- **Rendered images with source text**

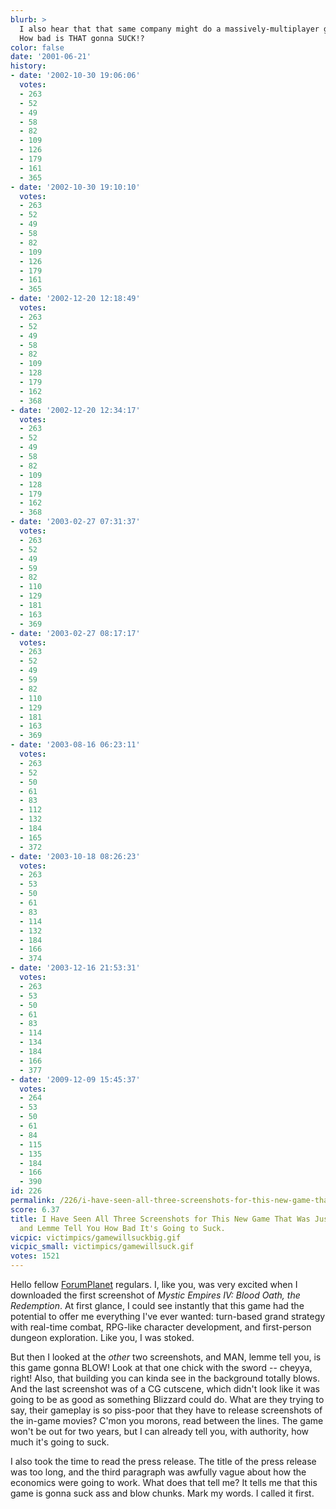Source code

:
 ```yaml
---
blurb: >
  I also hear that that same company might do a massively-multiplayer game. WHOO-aa!
  How bad is THAT gonna SUCK!?
color: false
date: '2001-06-21'
history:
- date: '2002-10-30 19:06:06'
  votes:
  - 263
  - 52
  - 49
  - 58
  - 82
  - 109
  - 126
  - 179
  - 161
  - 365
- date: '2002-10-30 19:10:10'
  votes:
  - 263
  - 52
  - 49
  - 58
  - 82
  - 109
  - 126
  - 179
  - 161
  - 365
- date: '2002-12-20 12:18:49'
  votes:
  - 263
  - 52
  - 49
  - 58
  - 82
  - 109
  - 128
  - 179
  - 162
  - 368
- date: '2002-12-20 12:34:17'
  votes:
  - 263
  - 52
  - 49
  - 58
  - 82
  - 109
  - 128
  - 179
  - 162
  - 368
- date: '2003-02-27 07:31:37'
  votes:
  - 263
  - 52
  - 49
  - 59
  - 82
  - 110
  - 129
  - 181
  - 163
  - 369
- date: '2003-02-27 08:17:17'
  votes:
  - 263
  - 52
  - 49
  - 59
  - 82
  - 110
  - 129
  - 181
  - 163
  - 369
- date: '2003-08-16 06:23:11'
  votes:
  - 263
  - 52
  - 50
  - 61
  - 83
  - 112
  - 132
  - 184
  - 165
  - 372
- date: '2003-10-18 08:26:23'
  votes:
  - 263
  - 53
  - 50
  - 61
  - 83
  - 114
  - 132
  - 184
  - 166
  - 374
- date: '2003-12-16 21:53:31'
  votes:
  - 263
  - 53
  - 50
  - 61
  - 83
  - 114
  - 134
  - 184
  - 166
  - 377
- date: '2009-12-09 15:45:37'
  votes:
  - 264
  - 53
  - 50
  - 61
  - 84
  - 115
  - 135
  - 184
  - 166
  - 390
id: 226
permalink: /226/i-have-seen-all-three-screenshots-for-this-new-game-that-was-just-announced-and-lemme-tell-you-how-bad-its-going-to-suck/
score: 6.37
title: I Have Seen All Three Screenshots for This New Game That Was Just Announced
  and Lemme Tell You How Bad It's Going to Suck.
vicpic: victimpics/gamewillsuckbig.gif
vicpic_small: victimpics/gamewillsuck.gif
votes: 1521
---
```


Hello fellow
[ForumPlanet](http://web.archive.org/web/20010621000000/http://www.forumplanet.com/)
regulars. I, like you, was very excited when I downloaded the first
screenshot of *Mystic Empires IV: Blood Oath, the Redemption*. At first
glance, I could see instantly that this game had the potential to offer
me everything I've ever wanted: turn-based grand strategy with real-time
combat, RPG-like character development, and first-person dungeon
exploration. Like you, I was stoked.

But then I looked at the *other* two screenshots, and MAN, lemme tell
you, is this game gonna BLOW! Look at that one chick with the sword --
cheyya, right! Also, that building you can kinda see in the background
totally blows. And the last screenshot was of a CG cutscene, which
didn't look like it was going to be as good as something Blizzard could
do. What are they trying to say, their gameplay is so piss-poor that
they have to release screenshots of the in-game movies? C'mon you
morons, read between the lines. The game won't be out for two years, but
I can already tell you, with authority, how much it's going to suck.

I also took the time to read the press release. The title of the press
release was too long, and the third paragraph was awfully vague about
how the economics were going to work. What does that tell me? It tells
me that this game is gonna suck ass and blow chunks. Mark my words. I
called it first.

- **Problem to solve**
Please print exactly the lines of the entries above, beginning with the line that contains "you, is this" and ending with the last line.

- **Output below**
you, is this game gonna BLOW! Look at that one chick with the sword --
cheyya, right! Also, that building you can kinda see in the background
totally blows. And the last screenshot was of a CG cutscene, which
didn't look like it was going to be as good as something Blizzard could
do. What are they trying to say, their gameplay is so piss-poor that
they have to release screenshots of the in-game movies? C'mon you
morons, read between the lines. The game won't be out for two years, but
I can already tell you, with authority, how much it's going to suck.

I also took the time to read the press release. The title of the press
release was too long, and the third paragraph was awfully vague about
how the economics were going to work. What does that tell me? It tells
me that this game is gonna suck ass and blow chunks. Mark my words. I
called it first.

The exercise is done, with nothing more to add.